XEQIN-AM/XHSQB-FM
- San Quintín, Baja California; Mexico;
- Broadcast area: Baja California
- Frequencies: 1160 kHz 95.1 MHz
- Branding: La Voz del Valle

Programming
- Format: Indigenous community radio

Ownership
- Owner: CDI – SRCI

History
- First air date: 15 June 1994
- Call sign meaning: QuINtín San Quintín Baja California

Technical information
- Licensing authority: CRT
- Class: B (AM) AA (FM)
- Power: 10,000 watts (AM, daytime only)
- ERP: 6,000 watts (FM)
- HAAT: 47 m (154 ft)
- Transmitter coordinates: 30°33′37″N 115°56′33″W﻿ / ﻿30.56028°N 115.94250°W

Links
- Webcast: XEQIN-AM
- Website: XEQIN-AM

= XEQIN-AM =

SRCI radio station in San Quintín, Baja California

XEQIN-AM/XHSQB-FM (La Voz del Valle – "The Voice of the Valley") is an indigenous community radio station that broadcasts in Spanish, Mixtec, Zapotec and Triqui from San Quintín in the Mexican state of Baja California.
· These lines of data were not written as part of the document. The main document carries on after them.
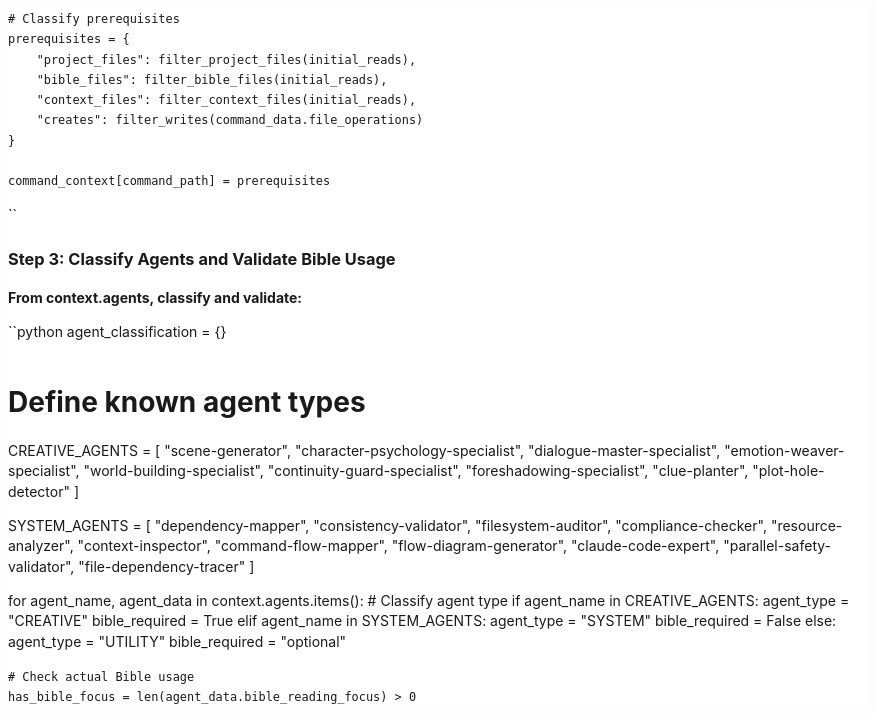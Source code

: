     # Classify prerequisites
    prerequisites = {
        "project_files": filter_project_files(initial_reads),
        "bible_files": filter_bible_files(initial_reads),
        "context_files": filter_context_files(initial_reads),
        "creates": filter_writes(command_data.file_operations)
    }
    
    command_context[command_path] = prerequisites
``

### Step 3: Classify Agents and Validate Bible Usage

**From context.agents, classify and validate:**

``python
agent_classification = {}

# Define known agent types
CREATIVE_AGENTS = [
    "scene-generator", "character-psychology-specialist",
    "dialogue-master-specialist", "emotion-weaver-specialist",
    "world-building-specialist", "continuity-guard-specialist",
    "foreshadowing-specialist", "clue-planter", "plot-hole-detector"
]

SYSTEM_AGENTS = [
    "dependency-mapper", "consistency-validator", "filesystem-auditor",
    "compliance-checker", "resource-analyzer", "context-inspector",
    "command-flow-mapper", "flow-diagram-generator", "claude-code-expert",
    "parallel-safety-validator", "file-dependency-tracer"
]

for agent_name, agent_data in context.agents.items():
    # Classify agent type
    if agent_name in CREATIVE_AGENTS:
        agent_type = "CREATIVE"
        bible_required = True
    elif agent_name in SYSTEM_AGENTS:
        agent_type = "SYSTEM"
        bible_required = False
    else:
        agent_type = "UTILITY"
        bible_required = "optional"
    
    # Check actual Bible usage
    has_bible_focus = len(agent_data.bible_reading_focus) > 0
It is run by the Cultural Indigenist Broadcasting System (SRCI) of the National Commission for the Development of Indigenous Peoples (CDI).

==History==
XEQIN began broadcasting on 15 June 1994 on 1290 kHz with a power of 2,500 watts. In the first quarter of 2006, its transmission facility was upgraded to 10,000 watts and it relocated to 1160 kHz. It transmits daily from 05:00 to 19:00 hours, with a potential audience of 260,000 people. The indigenous-language speakers it targets are mostly migrant workers from the southern states of Oaxaca, Guerrero and Puebla. XEQIN-AM is a daytime-only station because it broadcasts on the United States clear-channel frequency of 1160 kHz, on which KSL is the dominant station.

In 2016, the CDI obtained an FM frequency to simulcast XEQIN, XHSQB-FM 95.1, which began test transmissions in January 2018.